Before your first meal or tea, pause and recite this verse slowly, contemplating each word. As you eat, maintain awareness: this food is Brahman, this body receiving it is Brahman, the act of eating is Brahman, the one eating is Brahman, the nourishment to come is Brahman. Notice how this transforms an unconscious habit into conscious communion.

☀️ Daytime

Choose one interaction today—perhaps a conversation, a transaction, or a shared task. As it unfolds, hold the awareness: the other person is a wave in the ocean of Brahman, and so am I. The words exchanged, the space between us, the task we share—all Brahman. Notice any shift in the quality of connection when you engage from this vision rather than from habitual separateness.

🌙 Evening

Sit quietly and select any object—a candle, a flower, your own hand. Gaze at it softly, repeatedly affirming: 'This is Brahman. The seeing is Brahman. The seer is Brahman. There is only Brahman here.' Allow the boundary between seer and seen to become porous. After some time, close your eyes and rest in the recognition that what was seen as 'outside' and what is felt as 'inside' are one undivided awareness.

Common Questions

If everything is Brahman, then evil actions are also Brahman. Does this verse justify harmful behavior?
This is a common misunderstanding. The verse describes the perception of a realized being, not a license for ignorant behavior.
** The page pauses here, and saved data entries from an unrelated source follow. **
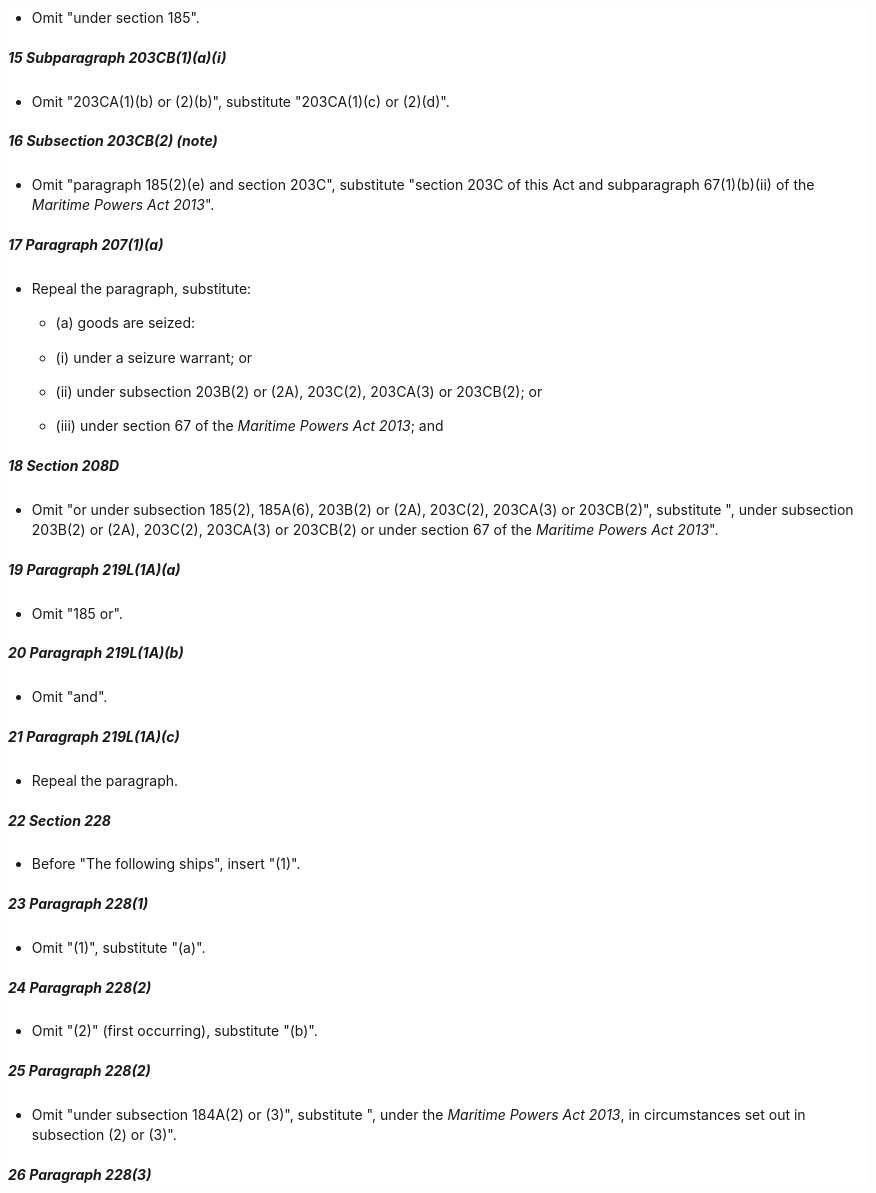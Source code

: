    * Omit "under section 185".

##### 15  Subparagraph 203CB(1)(a)(i)

   * Omit "203CA(1)(b) or (2)(b)", substitute "203CA(1)(c) or (2)(d)".

##### 16  Subsection 203CB(2) (note)

   * Omit "paragraph 185(2)(e) and section 203C", substitute "section 203C of this Act and subparagraph 67(1)(b)(ii) of the _Maritime Powers Act 2013_".

##### 17  Paragraph 207(1)(a)

   * Repeal the paragraph, substitute:

      * (a) goods are seized:

       * (i) under a seizure warrant; or

       * (ii) under subsection 203B(2) or (2A), 203C(2), 203CA(3) or 203CB(2); or

       * (iii) under section 67 of the _Maritime Powers Act 2013_; and

##### 18  Section 208D

   * Omit "or under subsection 185(2), 185A(6), 203B(2) or (2A), 203C(2), 203CA(3) or 203CB(2)", substitute ", under subsection 203B(2) or (2A), 203C(2), 203CA(3) or 203CB(2) or under section 67 of the _Maritime Powers Act 2013_".

##### 19  Paragraph 219L(1A)(a)

   * Omit "185 or".

##### 20  Paragraph 219L(1A)(b)

   * Omit "and".

##### 21  Paragraph 219L(1A)(c)

   * Repeal the paragraph.

##### 22  Section 228

   * Before "The following ships", insert "(1)".

##### 23  Paragraph 228(1)

   * Omit "(1)", substitute "(a)".

##### 24  Paragraph 228(2)

   * Omit "(2)" (first occurring), substitute "(b)".

##### 25  Paragraph 228(2)

   * Omit "under subsection 184A(2) or (3)", substitute ", under the _Maritime Powers Act 2013_, in circumstances set out in subsection (2) or (3)".

##### 26  Paragraph 228(3)
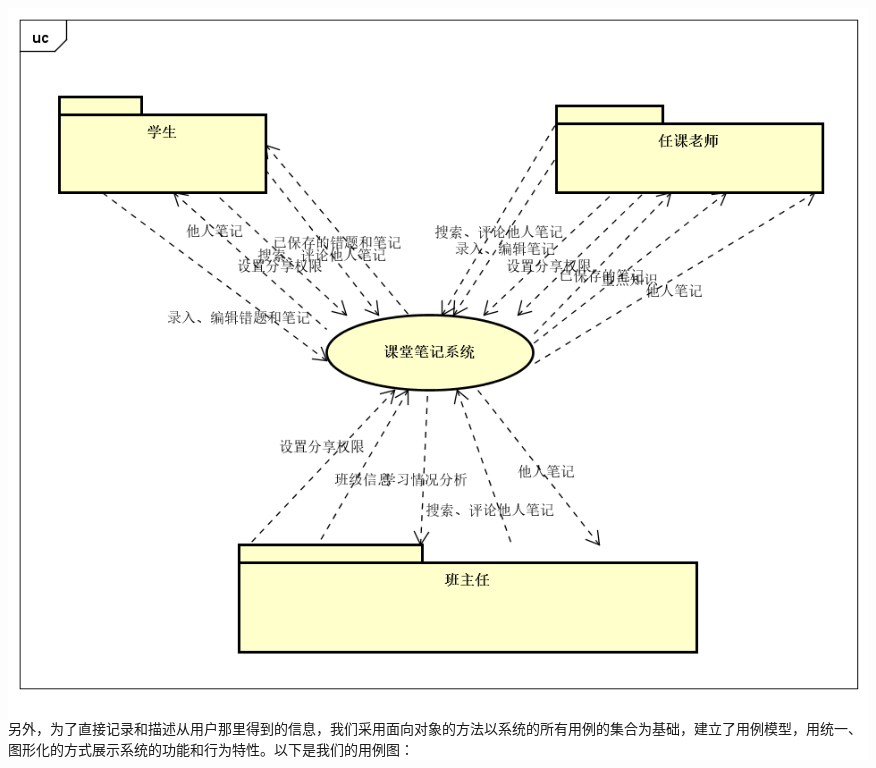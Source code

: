 ![](./Images/系统上下文图.png)

另外，为了直接记录和描述从用户那里得到的信息，我们采用面向对象的方法以系统的所有用例的集合为基础，建立了用例模型，用统一、图形化的方式展示系统的功能和行为特性。以下是我们的用例图：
When one truly sees all as Brahman, the possibility of deliberately harming 'another' dissolves—because there is no 'other.' One who genuinely abides in this vision is incapable of intentional harm; it would be like deliberately hurting one's own body. Those who use non-dual philosophy to justify harm have merely intellectual understanding without genuine realization.
This seems to make all spiritual practices pointless. If everything is already Brahman, why meditate or worship?
Everything is already Brahman, but this isn't recognized due to ignorance (avidyā). Spiritual practices don't create Brahman or make you Brahman—they remove the ignorance that prevents recognition. Think of a person searching for glasses that are on their head. The glasses are already there, but until they're 'found,' the person suffers. Practice is the search that culminates in the laugh of recognition.
How is this different from pantheism—saying that the universe is God?
Pantheism identifies God with the universe—everything you see is God. Vedānta goes further: Brahman is not limited to what you see. Brahman is both the seen and the seeing, the universe and its transcendent source. The universe is Brahman, but Brahman is not only the universe. Think of gold and gold ornaments: the ornaments are gold, but gold is not limited to ornaments. This is called 'panentheism'—God in all and beyond all.